Smaller companies self-insure

Health insurance trends happening now:
Self-funded insurance and other news

From: CFO.com

Large companies with more than 5,000 employees are a common feature of the self-funded health plan market. However, small and mid-size firms across the country are increasingly turning to self-insurance to reduce healthcare costs, reports CFO.com.

In fact, the percentage of employers with fewer than 1,000 plan members that self-insure has grown from 29 percent in 2008 to 48 percent in 2010, according to PricewaterhouseCoopers (PwC). “The reality is that companies with below 1,000 lives do experience more fluctuation [in cost] than [larger] ones,” Michael Thompson, a principal in PwC’s human-resource services group, told CFO.com. “But insurance companies don’t necessarily protect them any better, because they just base their rates on their past experience.”

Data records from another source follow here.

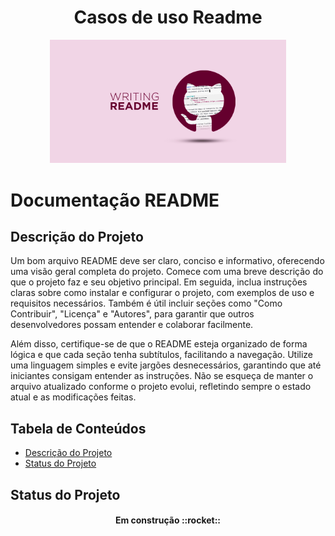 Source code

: <!-- ![logo-github-readme](./img/logo-readme.png) -->

<h1 align="center">Casos de uso Readme</h1>

<p align="center" width="100%">
<img width="75%" src="./img/logo-readme.png">
</p>

<h1 align="left">Documentação README</h1>


## Descrição do Projeto

<p aling="left"> 
Um bom arquivo README deve ser claro, conciso e informativo, oferecendo uma visão geral completa do projeto. Comece com uma breve descrição do que o projeto faz e seu objetivo principal. Em seguida, inclua instruções claras sobre como instalar e configurar o projeto, com exemplos de uso e requisitos necessários. Também é útil incluir seções como "Como Contribuir", "Licença" e "Autores", para garantir que outros desenvolvedores possam entender e colaborar facilmente.

Além disso, certifique-se de que o README esteja organizado de forma lógica e que cada seção tenha subtítulos, facilitando a navegação. Utilize uma linguagem simples e evite jargões desnecessários, garantindo que até iniciantes consigam entender as instruções. Não se esqueça de manter o arquivo atualizado conforme o projeto evolui, refletindo sempre o estado atual e as modificações feitas.
 </p>

 ## Tabela de Conteúdos

 <ul>

<li><a href="#descrição-do-projeto">Descrição do Projeto</a></li>
<li><a href="#status-do-projeto">Status do Projeto</a></li>

 </ul> 

 ## Status do Projeto

 <h4 align = "Center">
  Em construção ::rocket::
 </h4> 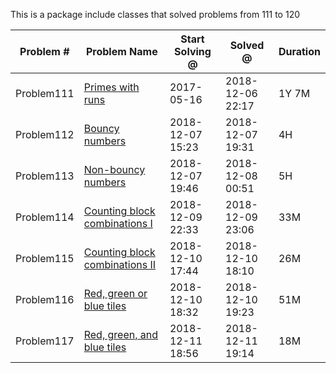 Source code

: 
This is a package include classes that solved problems from 111 to 120


|   Problem #   | Problem Name  | Start Solving @ |  Solved @ |  Duration  |
| ------------- | ------------- | ------------- | ------------- | ------------- |
| Problem111 | [Primes with runs](https://projecteuler.net/problem=111)  | 2017-05-16 | 2018-12-06 22:17 | 1Y 7M |
| Problem112 | [Bouncy numbers](https://projecteuler.net/problem=112)  | 2018-12-07 15:23 | 2018-12-07 19:31 | 4H |
| Problem113 | [Non-bouncy numbers](https://projecteuler.net/problem=113) | 2018-12-07 19:46 | 2018-12-08 00:51 | 5H |
| Problem114 | [Counting block combinations I](https://projecteuler.net/problem=114) | 2018-12-09 22:33 | 2018-12-09 23:06 | 33M |
| Problem115 | [Counting block combinations II](https://projecteuler.net/problem=115) | 2018-12-10 17:44 | 2018-12-10 18:10 | 26M |
| Problem116 | [Red, green or blue tiles](https://projecteuler.net/problem=116) | 2018-12-10 18:32 | 2018-12-10 19:23 | 51M |
| Problem117 | [Red, green, and blue tiles](https://projecteuler.net/problem=117) | 2018-12-11 18:56 | 2018-12-11 19:14 | 18M |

Many employers may be getting the impression that fully insured health plans don’t protect them at all. Case in point: In May, the city of Temple, Texas, received proposals for its fully insured health plan that included cost increases ranging from 46 percent to 103 percent. So this Oct. 1, Temple will transition to a self-funded health plan, as well as providing stop-loss insurance, according to a press release. Temple expects the self-funded approach to bring “more transparency in our utilization and costs, and save a lot of money,” said City Manager David Blackburn.